• _What the exercise asks_: In the entries that follow, how many lines contain "Then"? Answer with the number only.

*** Opening of Source records ***

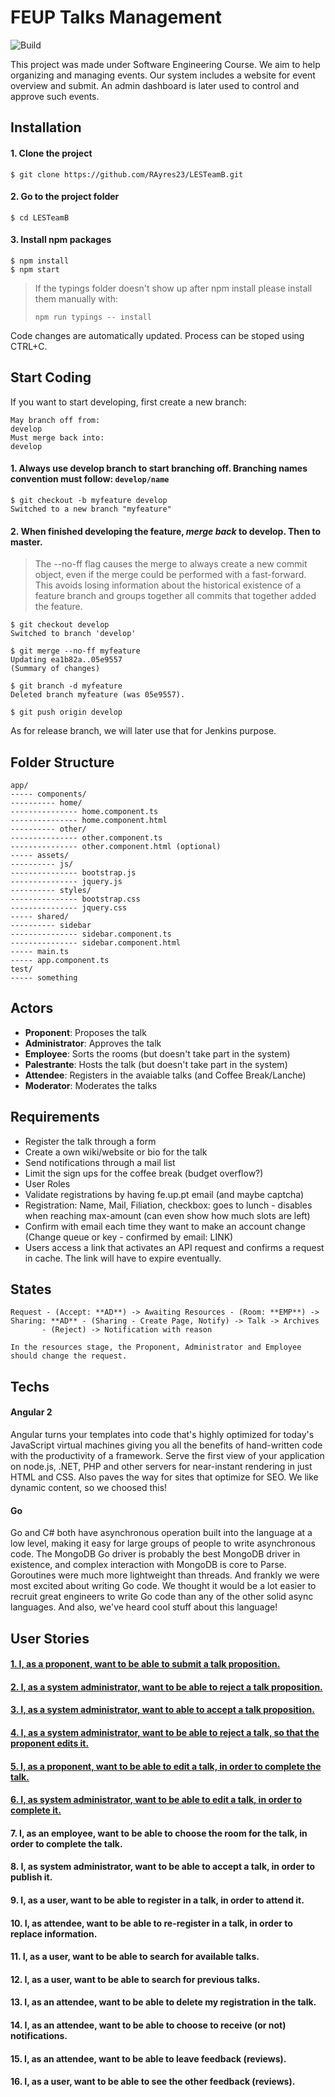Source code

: # FEUP Talks Management
![Build](https://camo.githubusercontent.com/c80b945464b8a2f461df63caf4125154896b93b0/68747470733a2f2f7472617669732d63692e6f72672f616e67756c61722f717569636b73746172742e7376673f6272616e63683d6d6173746572)

This project was made under Software Engineering Course. We aim to help organizing and managing events.
Our system includes a website for event overview and submit. An admin dashboard is later used to control and approve such events.

## Installation

#### 1. Clone the project
```
$ git clone https://github.com/RAyres23/LESTeamB.git
```

#### 2. Go to the project folder
```
$ cd LESTeamB
```

#### 3. Install npm packages

```
$ npm install
$ npm start
```
> If the typings folder doesn't show up after npm install please install them manually with:
>
> `npm run typings -- install`

Code changes are automatically updated.  Process can be stoped using CTRL+C.

## Start Coding

If you want to start developing, first create a new branch:
```
May branch off from:
develop
Must merge back into:
develop
```

#### 1. Always use develop branch to start branching off. Branching names convention must follow: `develop/name`

```
$ git checkout -b myfeature develop
Switched to a new branch "myfeature"
```

#### 2. When finished developing the feature, ***merge back*** to develop. Then to master.

> The --no-ff flag causes the merge to always create a new commit object, even if the merge could be performed with a fast-forward. This avoids losing information about the historical existence of a feature branch and groups together all commits that together added the feature.

```
$ git checkout develop
Switched to branch 'develop'

$ git merge --no-ff myfeature
Updating ea1b82a..05e9557
(Summary of changes)

$ git branch -d myfeature
Deleted branch myfeature (was 05e9557).

$ git push origin develop
```

As for release branch, we will later use that for Jenkins purpose.

## Folder Structure

```
app/
----- components/
---------- home/
--------------- home.component.ts
--------------- home.component.html
---------- other/
--------------- other.component.ts
--------------- other.component.html (optional)
----- assets/
---------- js/
--------------- bootstrap.js
--------------- jquery.js
---------- styles/
--------------- bootstrap.css
--------------- jquery.css
----- shared/
---------- sidebar
--------------- sidebar.component.ts
--------------- sidebar.component.html
----- main.ts
----- app.component.ts
test/
----- something
```

## Actors

* **Proponent**: Proposes the talk
* **Administrator**: Approves the talk
* **Employee**: Sorts the rooms (but doesn't take part in the system)
* **Palestrante**: Hosts the talk (but doesn't take part in the system)
* **Attendee**: Registers in the avaiable talks (and Coffee Break/Lanche)
* **Moderator**: Moderates the talks

## Requirements

* Register the talk through a form
* Create a own wiki/website or bio for the talk
* Send notifications through a mail list
* Limit the sign ups for the coffee break (budget overflow?)
* User Roles
* Validate registrations by having fe.up.pt email (and maybe captcha)
* Registration: Name, Mail, Filiation, checkbox: goes to lunch - disables when reaching max-amount (can even show how much slots are left)
* Confirm with email each time they want to make an account change (Change queue or key - confirmed by email: LINK)
 * Users access a link that activates an API request and confirms a request in cache. The link will have to expire eventually.

## States
```
Request - (Accept: **AD**) -> Awaiting Resources - (Room: **EMP**) -> Sharing: **AD** - (Sharing - Create Page, Notify) -> Talk -> Archives
       - (Reject) -> Notification with reason

In the resources stage, the Proponent, Administrator and Employee should change the request.
```

## Techs

#### Angular 2

Angular turns your templates into code that's highly optimized for today's JavaScript virtual machines giving you all the benefits of hand-written code with the productivity of a framework.
Serve the first view of your application on node.js, .NET, PHP and other servers for near-instant rendering in just HTML and CSS. Also paves the way for sites that optimize for SEO.
We like dynamic content, so we choosed this!

#### Go

Go and C# both have asynchronous operation built into the language at a low level, making it easy for large groups of people to write asynchronous code. The MongoDB Go driver is probably the best MongoDB driver in existence, and complex interaction with MongoDB is core to Parse. Goroutines were much more lightweight than threads. And frankly we were most excited about writing Go code. We thought it would be a lot easier to recruit great engineers to write Go code than any of the other solid async languages.
And also, we've heard cool stuff about this language!

## User Stories

#### [1. I, as a proponent, want to be able to submit a talk proposition.](https://github.com/RAyres23/LESTeamB/blob/master/acceptanceTests/AT1.md)
#### [2. I, as a system administrator, want to be able to reject a talk proposition.](https://github.com/RAyres23/LESTeamB/blob/master/acceptanceTests/AT2.md)
#### [3. I, as a system administrator, want to able to accept a talk proposition.](https://github.com/RAyres23/LESTeamB/blob/master/acceptanceTests/AT3.md)
#### [4. I, as a system administrator, want to be able to reject a talk, so that the proponent edits it.](https://github.com/RAyres23/LESTeamB/blob/master/acceptanceTests/AT4.md)
#### [5. I, as a proponent, want to be able to edit a talk, in order to complete the talk.](https://github.com/RAyres23/LESTeamB/blob/master/acceptanceTests/AT5.md)
#### [6. I, as system administrator, want to be able to edit a talk, in order to complete it.](https://github.com/RAyres23/LESTeamB/blob/master/acceptanceTests/AT6.md)
#### 7. I, as an employee, want to be able to choose the room for the talk, in order to complete the talk.
#### 8. I, as system administrator, want to be able to accept a talk, in order to publish it.
#### 9. I, as a user, want to be able to register in a talk, in order to attend it.
#### 10. I, as attendee, want to be able to re-register in a talk, in order to replace information.
#### 11. I, as a user, want to be able to search for available talks.
#### 12. I, as a user, want to be able to search for previous talks.
#### 13. I, as an attendee, want to be able to delete my registration in the talk.
#### 14. I, as an attendee, want to be able to choose to receive (or not) notifications.
#### 15. I, as an attendee, want to be able to leave feedback (reviews).
#### 16. I, as a user, want to be able to see the other feedback (reviews).
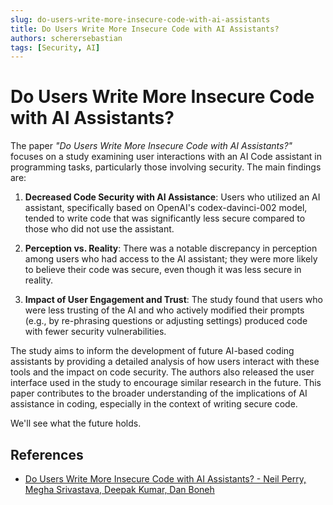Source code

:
 ```yaml
---
slug: do-users-write-more-insecure-code-with-ai-assistants
title: Do Users Write More Insecure Code with AI Assistants?
authors: scherersebastian
tags: [Security, AI]
---
```


# Do Users Write More Insecure Code with AI Assistants?

The paper _"Do Users Write More Insecure Code with AI Assistants?"_ focuses on a study examining user interactions with an AI Code assistant in programming tasks, particularly those involving security. The main findings are:

1. **Decreased Code Security with AI Assistance**: Users who utilized an AI assistant, specifically based on OpenAI's codex-davinci-002 model, tended to write code that was significantly less secure compared to those who did not use the assistant.

2. **Perception vs. Reality**: There was a notable discrepancy in perception among users who had access to the AI assistant; they were more likely to believe their code was secure, even though it was less secure in reality.

3. **Impact of User Engagement and Trust**: The study found that users who were less trusting of the AI and who actively modified their prompts (e.g., by re-phrasing questions or adjusting settings) produced code with fewer security vulnerabilities.

The study aims to inform the development of future AI-based coding assistants by providing a detailed analysis of how users interact with these tools and the impact on code security. The authors also released the user interface used in the study to encourage similar research in the future. This paper contributes to the broader understanding of the implications of AI assistance in coding, especially in the context of writing secure code.

We'll see what the future holds.

## References

- [Do Users Write More Insecure Code with AI Assistants? - Neil Perry, Megha Srivastava, Deepak Kumar, Dan Boneh](https://arxiv.org/abs/2211.03622)
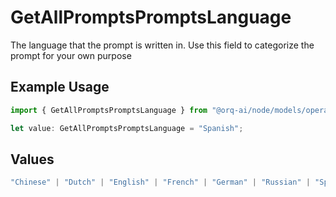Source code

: # GetAllPromptsPromptsLanguage

The language that the prompt is written in. Use this field to categorize the prompt for your own purpose

## Example Usage

```typescript
import { GetAllPromptsPromptsLanguage } from "@orq-ai/node/models/operations";

let value: GetAllPromptsPromptsLanguage = "Spanish";
```

## Values

```typescript
"Chinese" | "Dutch" | "English" | "French" | "German" | "Russian" | "Spanish"
```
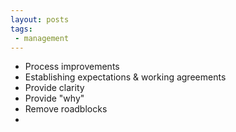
 ```yaml
---
layout: posts
tags:
 - management
---
```


* Process improvements
* Establishing expectations & working agreements
* Provide clarity
* Provide "why"
* Remove roadblocks
*
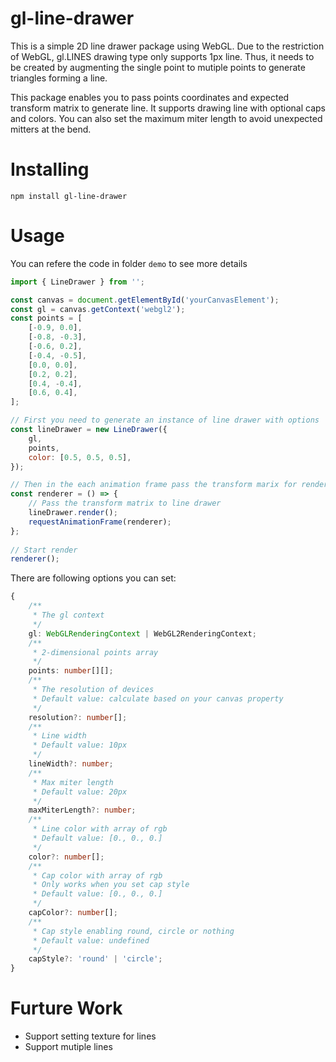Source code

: # gl-line-drawer
This is a simple 2D line drawer package using WebGL. Due to the restriction of WebGL, gl.LINES drawing type only supports 1px line. Thus, it needs to be created by augmenting the single point to mutiple points to generate triangles forming a line.

This package enables you to pass points coordinates and expected transform matrix to generate line. It supports drawing line with optional caps and colors. You can also set the maximum miter length to avoid unexpected mitters at the bend.

# Installing
`npm install gl-line-drawer`

# Usage
You can refere the code in folder `demo` to see more details
```javascript
import { LineDrawer } from '';

const canvas = document.getElementById('yourCanvasElement');
const gl = canvas.getContext('webgl2');
const points = [
    [-0.9, 0.0],
    [-0.8, -0.3],
    [-0.6, 0.2],
    [-0.4, -0.5],
    [0.0, 0.0],
    [0.2, 0.2],
    [0.4, -0.4],
    [0.6, 0.4],
];

// First you need to generate an instance of line drawer with options
const lineDrawer = new LineDrawer({
    gl,
    points,
    color: [0.5, 0.5, 0.5],
});

// Then in the each animation frame pass the transform marix for rendering, the default value is an identity matrix
const renderer = () => {
    // Pass the transform matrix to line drawer
    lineDrawer.render();
    requestAnimationFrame(renderer);
};
        
// Start render
renderer();
```
There are following options you can set:
```typescript
{
    /**
     * The gl context
     */
    gl: WebGLRenderingContext | WebGL2RenderingContext;
    /**
     * 2-dimensional points array 
     */
    points: number[][];
    /**
     * The resolution of devices
     * Default value: calculate based on your canvas property
     */
    resolution?: number[];
    /**
     * Line width
     * Default value: 10px
     */
    lineWidth?: number;
    /**
     * Max miter length
     * Default value: 20px
     */
    maxMiterLength?: number;
    /**
     * Line color with array of rgb
     * Default value: [0., 0., 0.]
     */
    color?: number[];
    /**
     * Cap color with array of rgb
     * Only works when you set cap style
     * Default value: [0., 0., 0.]
     */
    capColor?: number[];
    /**
     * Cap style enabling round, circle or nothing
     * Default value: undefined
     */
    capStyle?: 'round' | 'circle';
}
```

# Furture Work
+ Support setting texture for lines
+ Support mutiple lines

*** Close of Source records ***

• _Result_: 2